5 Replies Latest reply: Jan 14, 2010 6:10 PM by 807559 RSS

    iopending oddness

    gleng
      I've been using various Dtrace scripts to try and shed some light on a performance problem with a 6140, a couple of V490s and Oracle. This is the first time I've used Dtrace so maybe I'm missing something obvious ...

      The script iopending seems to work for awhile and then as the server gets busy it starts showing only >=32. Here's some resent output:
      2010 Jan 12 16:50:42,  load: 3.42,  disk_r:    392 KB,  disk_w:   1690 KB
      
                 value  ------------- Distribution ------------- count
                    28 |                                         0
                    29 |@@@@@@@@@@@@@@@@@@@@@@@@@@@@@@@@@@@@     35618
                    30 |@@@@                                     4157
                    31 |                                         86
                 >= 32 |                                         139
      
      2010 Jan 12 16:50:47,  load: 3.39,  disk_r:    320 KB,  disk_w:   1443 KB
      
                 value  ------------- Distribution ------------- count
                    28 |                                         0
                    29 |@@@@@@@@@@@@@@@                          14958
                    30 |@@@@@@@@@@@@@@@@@@@@@@@@                 24003
                    31 |@                                        699
                 >= 32 |                                         340
      
      2010 Jan 12 16:50:52,  load: 3.36,  disk_r:    280 KB,  disk_w:   5052 KB
      
                 value  ------------- Distribution ------------- count
                    29 |                                         0
                    30 |@                                        1387
                    31 |@@@@@@@@@@@@@@@@@@@@@@                   22333
                 >= 32 |@@@@@@@@@@@@@@@@                         16280
      
      2010 Jan 12 16:50:57,  load: 3.37,  disk_r:    208 KB,  disk_w:   2077 KB
      
                 value  ------------- Distribution ------------- count
                    31 |                                         0
                 >= 32 |@@@@@@@@@@@@@@@@@@@@@@@@@@@@@@@@@@@@@@@@ 40000
      
      2010 Jan 12 16:51:02,  load: 3.38,  disk_r:    112 KB,  disk_w:   1364 KB
      
                 value  ------------- Distribution ------------- count
                    31 |                                         0
                 >= 32 |@@@@@@@@@@@@@@@@@@@@@@@@@@@@@@@@@@@@@@@@ 40000
      
      2010 Jan 12 16:51:07,  load: 3.34,  disk_r:   1424 KB,  disk_w:   2531 KB
      
                 value  ------------- Distribution ------------- count
                    31 |                                         0
                 >= 32 |@@@@@@@@@@@@@@@@@@@@@@@@@@@@@@@@@@@@@@@@ 40000
      If I stop the script (cntl-c) and rerun it works for awhile.

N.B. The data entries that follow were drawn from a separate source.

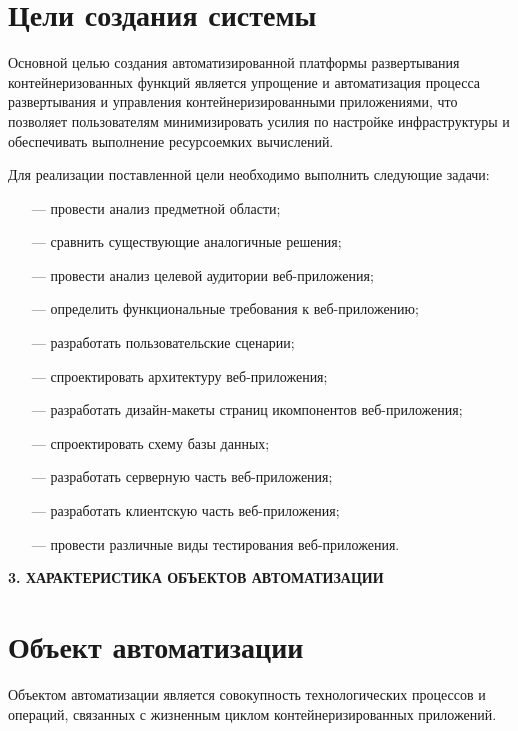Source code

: \section{Цели создания системы}

Основной целью создания автоматизированной платформы развертывания контейнеризованных функций является упрощение и автоматизация процесса развертывания и управления контейнеризированными приложениями, что позволяет пользователям минимизировать усилия по настройке инфраструктуры и обеспечивать выполнение ресурсоемких вычислений.

Для реализации поставленной цели необходимо выполнить следующие задачи:

\begin{itemize}
\item[---]провести анализ предметной области;
\item[---]сравнить существующие аналогичные решения;
\item[---]провести анализ целевой аудитории веб-приложения;
\item[---]определить функциональные требования к веб-приложению;
\item[---]разработать пользовательские сценарии;
\item[---]спроектировать архитектуру веб-приложения;
\item[---]разработать дизайн-макеты страниц икомпонентов веб-приложения;
\item[---]спроектировать схему базы данных;
\item[---]разработать серверную часть веб-приложения;
\item[---]разработать клиентскую часть веб-приложения;
\item[---]провести различные виды тестирования веб-приложения.
\end{itemize}

\newpage
\begin{center}
  \textbf{\large 3. ХАРАКТЕРИСТИКА ОБЪЕКТОВ АВТОМАТИЗАЦИИ}
\end{center}

\section{Объект автоматизации}

Объектом автоматизации является совокупность технологических процессов и операций, связанных с жизненным циклом контейнеризированных приложений.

      Is there some basic limitation with Dtrace?

      I'm I expecting too much by thinking Dtrace scripts should run indefinitely.

      I've run into a similar problem with one called process_io_top.



      Thanks for any insight
      Glen
        • 1. Re: iopending oddness
          807559
          What value are you lquantizing? A look at the aggregation you're using would be helpful.
          • 2. Re: iopending oddness
            gleng
            Here's the lquantize statement:
             @out = lquantize(pending, 0, MAX_PENDING, 1);
            Thanks,
            Glen

            I see from the form header
            IMPORTANT CHANGE: To get your questions answered and continue discussion on Solaris Dynamic Tracing Framework, please visit the OpenSolaris Forums
            that the Dtrace community should move to the OpenSolaris discussion area.

            Do you follow any of the OpenSolaris discussions?

            Edited by: sysglen on Jan 13, 2010 9:39 AM
            • 3. Re: iopending oddness
              807559
              Well, that's a peculiar thing.

              Ok, so you create a linear distribution from pending to MAX_PENDING. What you are plotting along that chart appears to be the number of probe hits for which a given pending value applies. It seems at some point that you exceed whatever MAX_PENDING is, and so your distribution literally goes off the chart.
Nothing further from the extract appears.